If there’s an architect who knows how to take advantage of video communication, it’s Bjarke Ingels. Since the very beginning of his career he has shown a particular ease in front of the camera, starring in several short videos in which digital animations are used to visually enrich the explanations of his design ideas. One of the core ingredients of these clips is Ingels’ simple, visually charged gestures offering a dumbed-down interpretation of his projects, which are presented as the logical outcome of games of vectors and shapes, literally reproduced by the movements of the architects’ hands. “Simplification”, the second trope I have run into, may look like an innocent PR strategy, but there are implications here, namely, the actual relationship established by BIG’s projects with the discourses that explain them.

As much as they seem to respond to his storytelling manner, it would be naive to believe that the complexity of Ingels’ architecture can be reduced to some diagrammatic moves. If anything, in hiding the real process from the result and offering a deceiving and simplified version of it, BIG has found a way to effectively copyrights its ideas.
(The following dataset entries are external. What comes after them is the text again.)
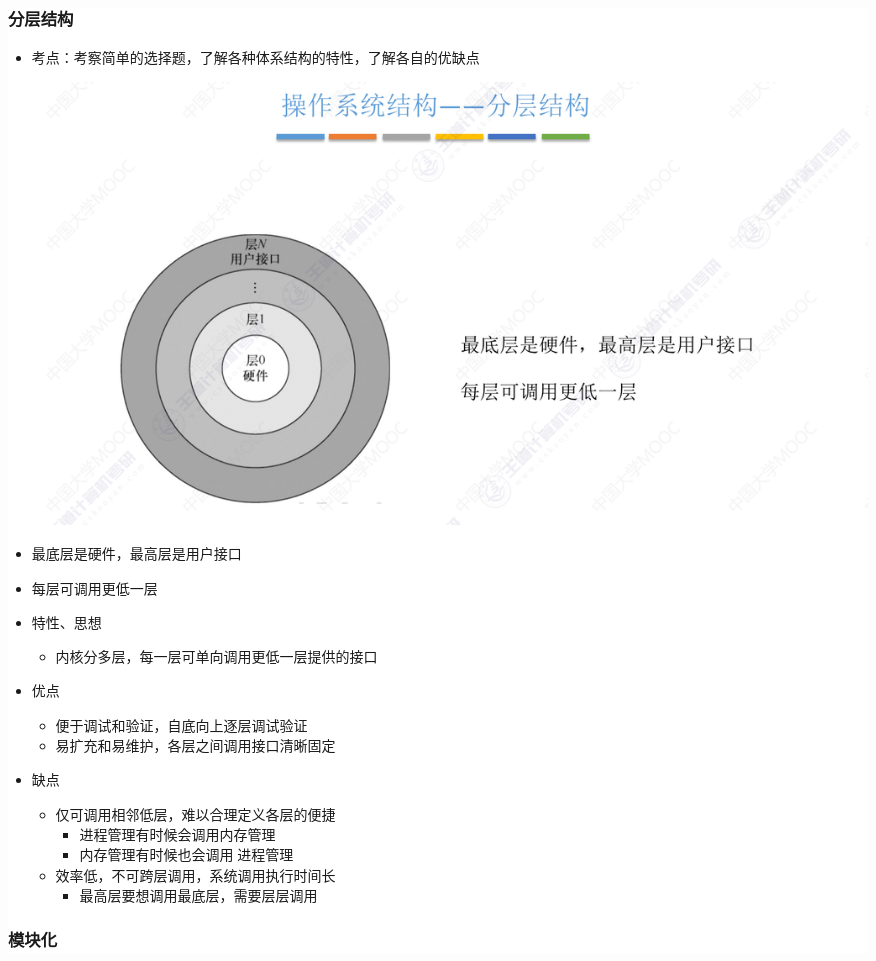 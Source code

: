 


### 分层结构

- 考点：考察简单的选择题，了解各种体系结构的特性，了解各自的优缺点

![image-20230728223935276](./assets/image-20230728223935276.png)

- 最底层是硬件，最高层是用户接口
- 每层可调用更低一层

- 特性、思想
  - 内核分多层，每一层可单向调用更低一层提供的接口
- 优点
  - 便于调试和验证，自底向上逐层调试验证
  - 易扩充和易维护，各层之间调用接口清晰固定
- 缺点
  - 仅可调用相邻低层，难以合理定义各层的便捷
    - 进程管理有时候会调用内存管理
    - 内存管理有时候也会调用 进程管理
  - 效率低，不可跨层调用，系统调用执行时间长
    - 最高层要想调用最底层，需要层层调用



### 模块化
Not only that, but one wonders in what way the architecture of BIG is being influenced by the way in which it is represented. If delivering buildings that can be easily understood in a video is becoming a trademark, then BIG’s architectural production surely comes to be defined by projects that can be explained in this way. Paradoxically, what was meant to liberate architectural thought could become its own cage. 

Finally, I have dedicated the latest part of my video exploration to the “sloganisation” of architectural discourse. This familiar strategy assumes the well-worn technique of empty rethoric. In the case of Daniel Libeskind’s presentation of “Villa Libeskind” – his “first high-end residential project of a limited edition of 30 villas to be built worldwide"  – the architect relies on metaphors, hyperbole, rhymes and other rhetorical devices aimed at casting an aura of extraordinariness on his (terrible) project, so as to transform it into an object of desire for the mass of buyers its promotional video is presumably directed at.

Is there is anything new here? Yes: the fact that Libeskind’s (and others’) words are not written, but acted. Writing demands responsibility for the traces it leaves, as they remain visible and therefore accountable for - as those who follow Patrik Schumacher’s Facebook account know very well. Video communication, on the contrary, is characterised by the continuous replacement of its elements in time; each time a sentence is pronounced, it suddenly melts into air, substituted by the next one. The innately ephemeral condition of these media has allowed architectural language to reach new levels of trashiness, closing the gap between itself and TV advertising while expanding that which exists between words and things.

Davide Tommaso Ferrando is an architecture critic, editor, curator and educator, particularly interested in the intersections between architecture, city and media. He is member of the steering committee of the Italian Pavilion at the Biennale di Architettura di Venezia 2016.